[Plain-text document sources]
- Opening Delimiter -
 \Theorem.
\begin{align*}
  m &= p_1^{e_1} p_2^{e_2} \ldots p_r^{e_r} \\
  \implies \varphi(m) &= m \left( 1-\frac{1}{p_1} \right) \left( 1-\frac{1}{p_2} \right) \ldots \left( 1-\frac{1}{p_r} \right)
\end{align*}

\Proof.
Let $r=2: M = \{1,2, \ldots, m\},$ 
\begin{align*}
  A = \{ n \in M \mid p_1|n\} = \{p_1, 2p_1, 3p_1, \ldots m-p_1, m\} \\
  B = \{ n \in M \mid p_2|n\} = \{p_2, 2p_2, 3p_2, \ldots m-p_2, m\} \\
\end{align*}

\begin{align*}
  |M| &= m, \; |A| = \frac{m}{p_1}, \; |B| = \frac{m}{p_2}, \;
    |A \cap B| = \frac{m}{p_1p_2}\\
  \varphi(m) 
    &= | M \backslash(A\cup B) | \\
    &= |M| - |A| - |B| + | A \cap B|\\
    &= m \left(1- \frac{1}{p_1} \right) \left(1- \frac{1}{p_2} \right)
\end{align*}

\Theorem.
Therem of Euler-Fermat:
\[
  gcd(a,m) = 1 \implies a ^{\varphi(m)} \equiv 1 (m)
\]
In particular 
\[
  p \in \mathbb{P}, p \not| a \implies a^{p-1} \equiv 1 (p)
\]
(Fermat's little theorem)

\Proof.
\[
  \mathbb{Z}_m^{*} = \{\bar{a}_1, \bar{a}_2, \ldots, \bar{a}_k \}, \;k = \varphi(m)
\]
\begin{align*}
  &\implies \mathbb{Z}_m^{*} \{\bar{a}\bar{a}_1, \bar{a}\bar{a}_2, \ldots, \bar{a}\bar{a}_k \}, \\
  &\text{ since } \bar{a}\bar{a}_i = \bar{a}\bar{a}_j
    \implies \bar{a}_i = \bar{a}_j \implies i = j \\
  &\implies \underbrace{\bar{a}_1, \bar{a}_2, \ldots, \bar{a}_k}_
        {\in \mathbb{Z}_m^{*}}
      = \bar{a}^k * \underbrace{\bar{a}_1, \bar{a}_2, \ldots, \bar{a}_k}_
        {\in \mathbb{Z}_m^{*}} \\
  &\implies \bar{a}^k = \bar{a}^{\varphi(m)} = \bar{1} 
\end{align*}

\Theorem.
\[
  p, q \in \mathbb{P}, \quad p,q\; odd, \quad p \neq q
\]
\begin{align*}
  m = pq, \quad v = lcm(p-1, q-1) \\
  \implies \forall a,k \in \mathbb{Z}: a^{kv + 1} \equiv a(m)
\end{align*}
- Closing Delimiter -
**Task goal:**
List all lines above in which the string "left" appears.

**Exercise answer:**
  \implies \varphi(m) &= m \left( 1-\frac{1}{p_1} \right) \left( 1-\frac{1}{p_2} \right) \ldots \left( 1-\frac{1}{p_r} \right)
    &= m \left(1- \frac{1}{p_1} \right) \left(1- \frac{1}{p_2} \right)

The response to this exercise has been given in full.